Apesar da reserva em declarar a situação “emergência global de saúde pública” devido ao número de casos de Ébola na República Democrática do Congo (RD Congo) por recear uma afetação na transação de bens, e comercialização de comércio e de pessoas nas regiões afetadas da África Central, acabou por se confirmar os rumores e a Organização Mundial de Saúde (OMS) fez a tão temida (e, simultaneamente, previsível) declaração. No entanto, ainda que o tenha feito, a OMS afirma que as frontreiras da RD Congo não devem ser encerradas, uma vez que o risco de contaminação “não é muito alto”.

O alerta surgiu após ter sido detetado, esta semana, o primeiro caso em Goma, cidade congolesa cujo número de habitantes excede um milhão.

“É altura de o mundo prestar atenção”, afirmou o director-geral da OMS, Tedros Adhanom ​Ghebreyesus, numa conferência de imprensa realizada em Genebra, na Suíça.

Até ao momento, o vírus vitimou mais de 1600 pessoas.

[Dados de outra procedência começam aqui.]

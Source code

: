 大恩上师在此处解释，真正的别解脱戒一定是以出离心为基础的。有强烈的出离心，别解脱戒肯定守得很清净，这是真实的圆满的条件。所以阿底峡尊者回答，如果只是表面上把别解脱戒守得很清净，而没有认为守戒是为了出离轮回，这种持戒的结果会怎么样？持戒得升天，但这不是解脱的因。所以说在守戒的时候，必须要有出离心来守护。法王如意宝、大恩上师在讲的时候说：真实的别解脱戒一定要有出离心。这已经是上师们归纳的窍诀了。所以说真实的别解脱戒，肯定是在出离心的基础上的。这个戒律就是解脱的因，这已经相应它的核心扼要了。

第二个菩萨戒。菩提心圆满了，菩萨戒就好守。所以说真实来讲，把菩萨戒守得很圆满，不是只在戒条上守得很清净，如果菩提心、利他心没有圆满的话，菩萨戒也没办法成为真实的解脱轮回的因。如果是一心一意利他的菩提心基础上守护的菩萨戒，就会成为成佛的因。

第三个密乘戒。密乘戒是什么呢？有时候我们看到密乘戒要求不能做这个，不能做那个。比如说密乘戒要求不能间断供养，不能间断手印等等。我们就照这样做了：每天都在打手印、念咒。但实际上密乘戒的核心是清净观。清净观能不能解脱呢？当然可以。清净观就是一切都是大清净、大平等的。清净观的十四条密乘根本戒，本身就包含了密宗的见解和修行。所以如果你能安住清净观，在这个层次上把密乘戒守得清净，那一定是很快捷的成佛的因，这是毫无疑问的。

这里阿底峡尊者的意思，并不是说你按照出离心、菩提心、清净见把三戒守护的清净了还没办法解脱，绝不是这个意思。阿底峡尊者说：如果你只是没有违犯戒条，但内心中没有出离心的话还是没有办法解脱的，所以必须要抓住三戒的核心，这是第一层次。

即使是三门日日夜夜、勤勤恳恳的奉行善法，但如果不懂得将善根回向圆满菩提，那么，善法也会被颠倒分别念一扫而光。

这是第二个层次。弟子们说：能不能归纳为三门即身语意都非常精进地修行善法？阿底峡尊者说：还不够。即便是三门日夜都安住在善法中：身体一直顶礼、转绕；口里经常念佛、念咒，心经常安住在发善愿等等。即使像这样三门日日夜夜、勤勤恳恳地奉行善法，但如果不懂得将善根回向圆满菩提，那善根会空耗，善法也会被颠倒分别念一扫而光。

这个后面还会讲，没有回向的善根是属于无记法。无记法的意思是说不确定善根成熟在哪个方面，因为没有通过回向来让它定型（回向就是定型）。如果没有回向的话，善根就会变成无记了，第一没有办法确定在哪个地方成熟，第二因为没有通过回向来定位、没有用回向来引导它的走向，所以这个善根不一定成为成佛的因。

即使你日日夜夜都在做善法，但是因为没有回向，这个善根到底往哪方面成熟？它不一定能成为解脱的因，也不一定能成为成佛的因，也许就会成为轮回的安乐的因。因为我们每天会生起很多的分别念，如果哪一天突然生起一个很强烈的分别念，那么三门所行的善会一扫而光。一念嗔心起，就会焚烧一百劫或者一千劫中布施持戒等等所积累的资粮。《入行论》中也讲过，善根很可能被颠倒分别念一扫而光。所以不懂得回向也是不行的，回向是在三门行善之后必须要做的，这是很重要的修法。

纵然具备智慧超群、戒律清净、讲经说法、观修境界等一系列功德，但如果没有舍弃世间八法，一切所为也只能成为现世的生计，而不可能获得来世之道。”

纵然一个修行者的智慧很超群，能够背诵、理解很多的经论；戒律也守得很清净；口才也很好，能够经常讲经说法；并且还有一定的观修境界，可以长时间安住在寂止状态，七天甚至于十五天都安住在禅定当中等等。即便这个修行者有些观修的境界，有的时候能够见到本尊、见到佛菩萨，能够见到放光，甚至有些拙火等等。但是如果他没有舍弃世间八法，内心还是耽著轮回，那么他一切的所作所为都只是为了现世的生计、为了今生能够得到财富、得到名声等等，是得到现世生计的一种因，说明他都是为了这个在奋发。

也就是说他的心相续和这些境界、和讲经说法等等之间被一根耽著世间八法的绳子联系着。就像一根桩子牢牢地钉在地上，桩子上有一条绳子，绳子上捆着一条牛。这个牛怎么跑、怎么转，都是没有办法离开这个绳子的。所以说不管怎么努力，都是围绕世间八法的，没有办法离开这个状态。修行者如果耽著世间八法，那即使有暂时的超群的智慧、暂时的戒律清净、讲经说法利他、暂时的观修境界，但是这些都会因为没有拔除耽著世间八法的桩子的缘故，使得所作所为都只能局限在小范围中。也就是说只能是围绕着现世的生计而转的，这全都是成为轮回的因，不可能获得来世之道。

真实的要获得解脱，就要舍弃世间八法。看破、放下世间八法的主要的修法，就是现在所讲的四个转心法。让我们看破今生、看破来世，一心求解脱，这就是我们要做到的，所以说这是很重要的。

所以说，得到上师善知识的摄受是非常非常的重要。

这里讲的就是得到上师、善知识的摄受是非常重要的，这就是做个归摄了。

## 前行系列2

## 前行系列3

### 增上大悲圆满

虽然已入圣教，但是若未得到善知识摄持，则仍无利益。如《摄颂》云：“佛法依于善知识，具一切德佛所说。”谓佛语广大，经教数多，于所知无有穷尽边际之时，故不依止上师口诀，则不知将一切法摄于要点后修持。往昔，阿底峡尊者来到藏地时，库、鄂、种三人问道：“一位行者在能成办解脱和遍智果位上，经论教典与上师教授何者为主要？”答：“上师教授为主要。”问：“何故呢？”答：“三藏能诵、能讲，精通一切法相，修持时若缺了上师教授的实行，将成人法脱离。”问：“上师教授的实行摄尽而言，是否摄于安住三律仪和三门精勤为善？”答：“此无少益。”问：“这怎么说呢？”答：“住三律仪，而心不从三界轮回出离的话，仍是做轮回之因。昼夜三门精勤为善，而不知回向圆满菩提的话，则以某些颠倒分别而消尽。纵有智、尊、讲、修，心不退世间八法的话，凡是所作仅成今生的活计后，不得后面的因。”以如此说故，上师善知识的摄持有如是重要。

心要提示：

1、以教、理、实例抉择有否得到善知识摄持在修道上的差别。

Já em junho deste ano, o Comité de Emergência da OMS foi chamado a decidir se classificava a situação como tal, após a propagação do vírus para o país vizinho Uganda, contudo não o fizeram porque não consideravam estarem cumpridos os critérios necessários para que tal acontecesse – os três casos pertenciam à mesma família e tinham trazido o vírus da RD Congo. Já em abril haviam usado o mesmo argumento quando foi convocada uma outra sessão a fim de decidir se declaravam estado de emergência internacional ou não.

Esta é a quinta vez que é declarada a emergência global de saúde por este órgão das Nações Unidas. A última aconteceu entre 2014 e 2016, quando o vírus da Ébola, vimitizou mais de 11 mil pessoas na região oeste de África.

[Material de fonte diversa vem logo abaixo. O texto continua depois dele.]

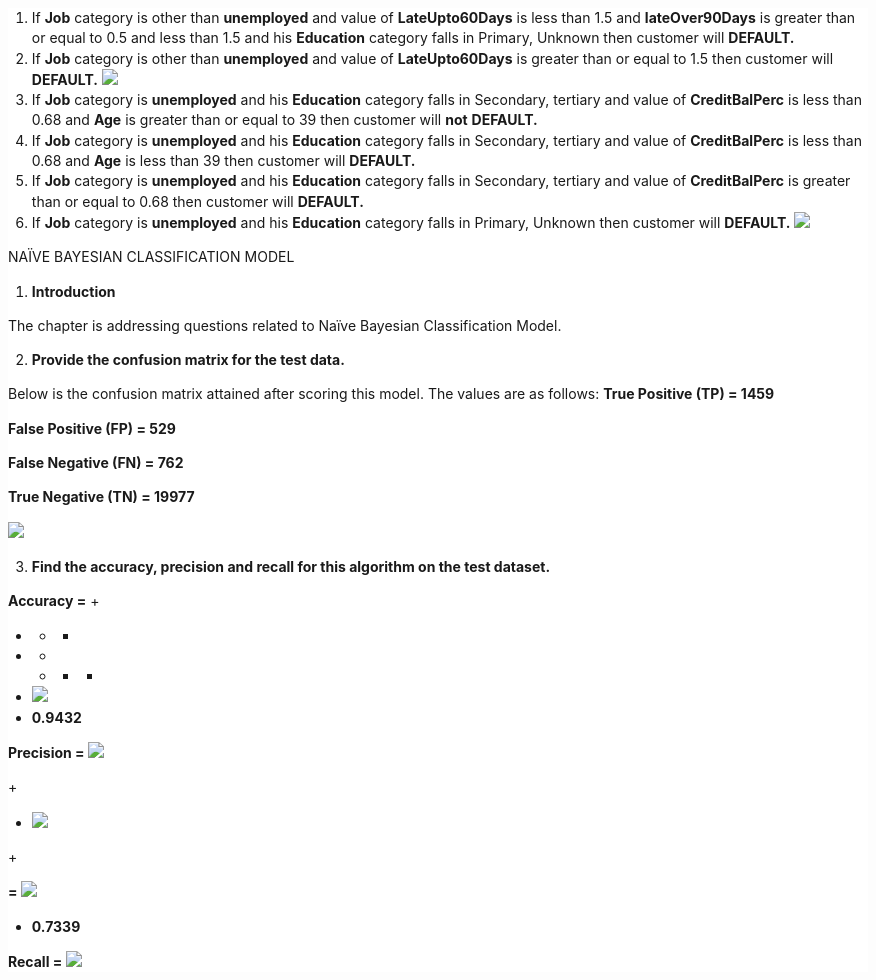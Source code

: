 1. If **Job** category is other than **unemployed** and value of **LateUpto60Days** is less than 1.5 and **lateOver90Days** is greater than or equal to 0.5 and less than 1.5 and his **Education** category falls in Primary, Unknown then customer will **DEFAULT.** 
1. If **Job** category is other than **unemployed** and value of **LateUpto60Days** is greater than or equal to 1.5 then customer will **DEFAULT.** ![](Aspose.Words.8f440b01-fbd5-4b80-882d-708c4c851d2b.009.png)
7. If **Job** category is **unemployed** and his **Education** category falls in Secondary, tertiary and value of **CreditBalPerc** is less than 0.68 and **Age** is greater than or equal to 39 then customer will **not** **DEFAULT.** 
7. If **Job** category is **unemployed** and his **Education** category falls in Secondary, tertiary and value of **CreditBalPerc** is less than 0.68 and **Age** is less than 39 then customer will **DEFAULT.** 
7. If **Job** category is **unemployed** and his **Education** category falls in Secondary, tertiary and value of **CreditBalPerc** is greater than or equal to 0.68 then customer will **DEFAULT.** 
7. If **Job** category is **unemployed** and his **Education** category falls in Primary, Unknown then customer will **DEFAULT.** ![](Aspose.Words.8f440b01-fbd5-4b80-882d-708c4c851d2b.009.png)

NAÏVE BAYESIAN CLASSIFICATION MODEL 

1. **Introduction**

The chapter is addressing questions related to Naïve Bayesian Classification Model.

2. **Provide the confusion matrix for the test data.** 

Below is the confusion matrix attained after scoring this model. The values are as follows: **True Positive (TP)   = 1459** 

**False Positive (FP)   = 529** 

**False Negative (FN)   = 762** 

**True Negative (TN)   = 19977** 

![](Aspose.Words.8f440b01-fbd5-4b80-882d-708c4c851d2b.048.png)

3. **Find the accuracy, precision and recall for this algorithm on the test dataset.** 

**Accuracy   =**  +

- + +
- +
  - + +
- ![](Aspose.Words.8f440b01-fbd5-4b80-882d-708c4c851d2b.049.png)
- **0.9432** 

**Precision  =  ![](Aspose.Words.8f440b01-fbd5-4b80-882d-708c4c851d2b.050.png)**

\+

- ![](Aspose.Words.8f440b01-fbd5-4b80-882d-708c4c851d2b.051.png)

\+

**= ![](Aspose.Words.8f440b01-fbd5-4b80-882d-708c4c851d2b.052.png)**

- **0.7339** 

**Recall   = ![](Aspose.Words.8f440b01-fbd5-4b80-882d-708c4c851d2b.053.png)**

O alerta desta quarta-feira foi bem recebido pela Federação Internacional da Cruz Vermelha. “Enquanto a realidade para as vítimas e autoridades no terreno não muda, esperamos que [a invocação da medida] traga a atenção internacional que esta crise requer”, declarou a Cruz Vermelha num comunicado citado pela BBC.

Doze novos casos por dia

 

A epidemia que teve início em agosto do ano passado foi já considerada a segunda maior da história, tendo afetado sobretudo a províncias de Ituri e Norte de Kivo, nas quais se contabilizam mais de 2500 infetadas, tendo dois terços delas morrido. Existem registos que indicam 12 novos casos de ébola por dia.

 

Vacina tem sido administrada e tem 99% de eficácia

 

Existe uma vacina contra o vírus do ébola cuja eficácia ronda os 99% e que já foi, inclusive, ministrada a cerca de 161 mil pessoas na região. No entanto, só os que já foram infetados ou estiveram em contacto com pessoas infetadas é que estão vacinados. A vacina está disponível desde o início deste novo surto.